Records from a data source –
==============================

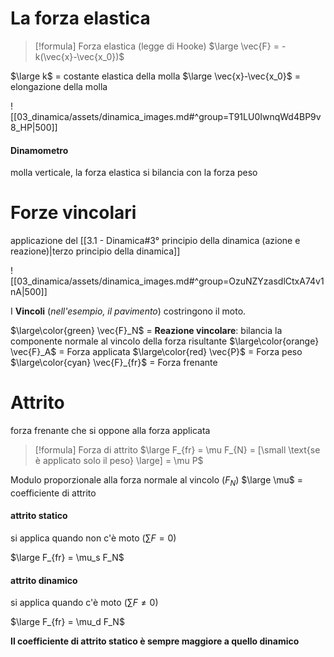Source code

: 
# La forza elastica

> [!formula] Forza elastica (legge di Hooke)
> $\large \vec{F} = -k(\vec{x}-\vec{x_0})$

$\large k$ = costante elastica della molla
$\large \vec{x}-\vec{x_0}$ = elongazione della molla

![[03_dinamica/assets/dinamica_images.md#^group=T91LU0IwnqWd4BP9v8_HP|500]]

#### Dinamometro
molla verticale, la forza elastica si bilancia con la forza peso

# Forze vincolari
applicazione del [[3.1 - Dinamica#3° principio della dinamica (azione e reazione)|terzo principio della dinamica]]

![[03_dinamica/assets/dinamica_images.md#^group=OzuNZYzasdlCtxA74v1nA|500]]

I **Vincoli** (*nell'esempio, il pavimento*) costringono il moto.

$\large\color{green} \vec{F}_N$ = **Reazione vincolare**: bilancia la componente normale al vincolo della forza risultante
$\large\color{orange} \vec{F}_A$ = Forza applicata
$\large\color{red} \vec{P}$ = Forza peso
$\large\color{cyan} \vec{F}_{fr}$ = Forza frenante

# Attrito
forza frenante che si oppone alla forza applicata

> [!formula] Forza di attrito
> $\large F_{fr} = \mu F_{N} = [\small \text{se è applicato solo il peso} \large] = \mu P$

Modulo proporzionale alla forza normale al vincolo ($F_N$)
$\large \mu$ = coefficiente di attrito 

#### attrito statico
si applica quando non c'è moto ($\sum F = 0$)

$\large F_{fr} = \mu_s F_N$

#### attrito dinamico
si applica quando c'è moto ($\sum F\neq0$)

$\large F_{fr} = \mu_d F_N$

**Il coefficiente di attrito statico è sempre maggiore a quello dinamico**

==============================

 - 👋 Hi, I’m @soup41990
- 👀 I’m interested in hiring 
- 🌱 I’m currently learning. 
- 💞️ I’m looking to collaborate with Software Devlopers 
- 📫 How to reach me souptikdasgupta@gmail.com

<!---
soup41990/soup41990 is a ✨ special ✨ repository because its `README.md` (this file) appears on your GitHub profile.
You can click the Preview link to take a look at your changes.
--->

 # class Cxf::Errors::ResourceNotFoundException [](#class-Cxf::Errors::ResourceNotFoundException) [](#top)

==============================

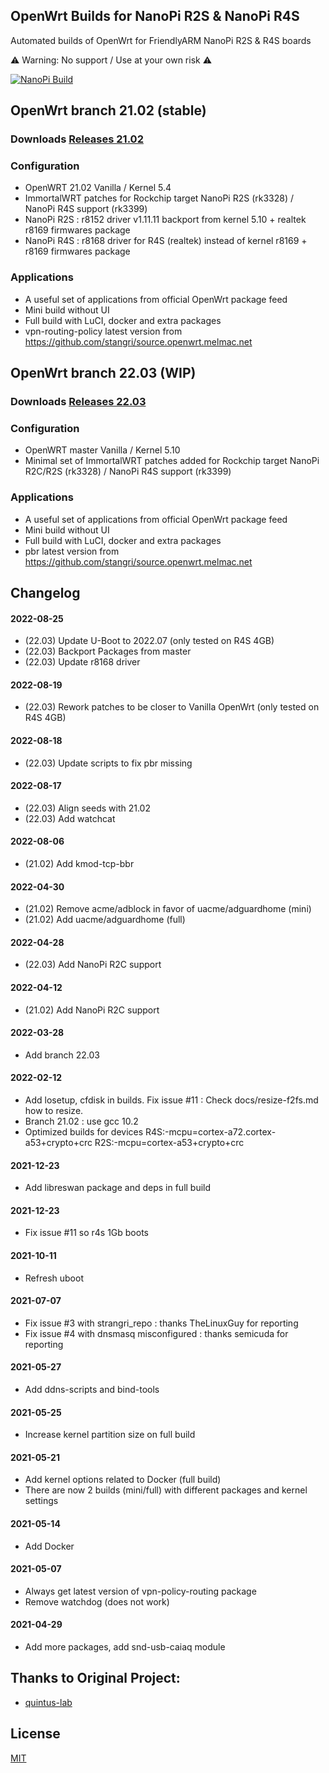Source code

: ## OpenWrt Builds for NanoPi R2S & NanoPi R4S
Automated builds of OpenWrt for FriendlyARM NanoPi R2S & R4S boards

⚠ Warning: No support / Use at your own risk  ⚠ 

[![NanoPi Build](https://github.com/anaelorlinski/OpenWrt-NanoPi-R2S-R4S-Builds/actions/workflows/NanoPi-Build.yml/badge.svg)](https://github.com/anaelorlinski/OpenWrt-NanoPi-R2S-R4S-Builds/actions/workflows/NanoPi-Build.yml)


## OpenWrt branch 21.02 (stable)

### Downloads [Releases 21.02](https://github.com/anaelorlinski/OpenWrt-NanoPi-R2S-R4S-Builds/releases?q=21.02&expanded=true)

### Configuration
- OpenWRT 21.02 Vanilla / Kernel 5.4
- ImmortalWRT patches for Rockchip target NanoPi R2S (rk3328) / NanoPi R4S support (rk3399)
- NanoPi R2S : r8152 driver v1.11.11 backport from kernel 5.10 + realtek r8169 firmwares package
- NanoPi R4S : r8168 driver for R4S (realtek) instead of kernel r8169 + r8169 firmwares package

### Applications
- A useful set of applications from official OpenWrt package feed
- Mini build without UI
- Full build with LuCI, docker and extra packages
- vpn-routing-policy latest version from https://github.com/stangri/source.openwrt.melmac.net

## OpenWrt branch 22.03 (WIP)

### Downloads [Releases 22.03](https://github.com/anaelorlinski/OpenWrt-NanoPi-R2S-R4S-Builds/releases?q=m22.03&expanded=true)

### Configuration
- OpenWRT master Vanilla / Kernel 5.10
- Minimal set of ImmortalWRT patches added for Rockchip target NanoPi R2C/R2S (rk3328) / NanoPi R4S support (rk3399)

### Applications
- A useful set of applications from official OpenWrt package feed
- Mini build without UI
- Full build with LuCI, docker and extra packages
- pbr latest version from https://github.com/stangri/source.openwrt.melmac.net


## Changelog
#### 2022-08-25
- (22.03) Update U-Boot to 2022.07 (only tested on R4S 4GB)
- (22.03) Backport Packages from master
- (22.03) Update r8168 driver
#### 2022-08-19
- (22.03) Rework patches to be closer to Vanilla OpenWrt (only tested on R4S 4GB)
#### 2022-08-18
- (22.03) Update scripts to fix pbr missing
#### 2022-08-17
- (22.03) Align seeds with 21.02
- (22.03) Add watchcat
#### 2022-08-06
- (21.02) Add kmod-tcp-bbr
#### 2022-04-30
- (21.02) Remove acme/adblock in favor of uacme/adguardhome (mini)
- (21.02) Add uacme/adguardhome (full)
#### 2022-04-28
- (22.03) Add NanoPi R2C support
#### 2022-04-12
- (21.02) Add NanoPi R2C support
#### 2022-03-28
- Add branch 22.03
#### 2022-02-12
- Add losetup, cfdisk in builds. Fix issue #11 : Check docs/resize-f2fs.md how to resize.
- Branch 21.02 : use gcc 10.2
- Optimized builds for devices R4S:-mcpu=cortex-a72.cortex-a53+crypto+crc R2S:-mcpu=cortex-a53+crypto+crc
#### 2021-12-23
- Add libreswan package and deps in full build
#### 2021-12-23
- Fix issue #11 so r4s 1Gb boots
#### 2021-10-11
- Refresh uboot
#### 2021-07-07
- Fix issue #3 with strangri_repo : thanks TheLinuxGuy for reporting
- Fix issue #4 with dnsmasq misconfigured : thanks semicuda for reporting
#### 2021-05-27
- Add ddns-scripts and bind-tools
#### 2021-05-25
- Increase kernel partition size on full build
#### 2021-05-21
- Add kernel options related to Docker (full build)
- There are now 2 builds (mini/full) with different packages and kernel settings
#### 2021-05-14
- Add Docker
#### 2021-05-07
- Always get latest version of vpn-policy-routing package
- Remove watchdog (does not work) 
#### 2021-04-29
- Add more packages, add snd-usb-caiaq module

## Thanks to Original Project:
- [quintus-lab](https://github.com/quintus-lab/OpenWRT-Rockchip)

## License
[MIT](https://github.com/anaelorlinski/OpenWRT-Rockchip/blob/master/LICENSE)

==============================

Exercise details – Your task is to copy each line of the entries that includes the word "assets".

Task solution –
![[03_dinamica/assets/dinamica_images.md#^group=T91LU0IwnqWd4BP9v8_HP|500]]
![[03_dinamica/assets/dinamica_images.md#^group=OzuNZYzasdlCtxA74v1nA|500]]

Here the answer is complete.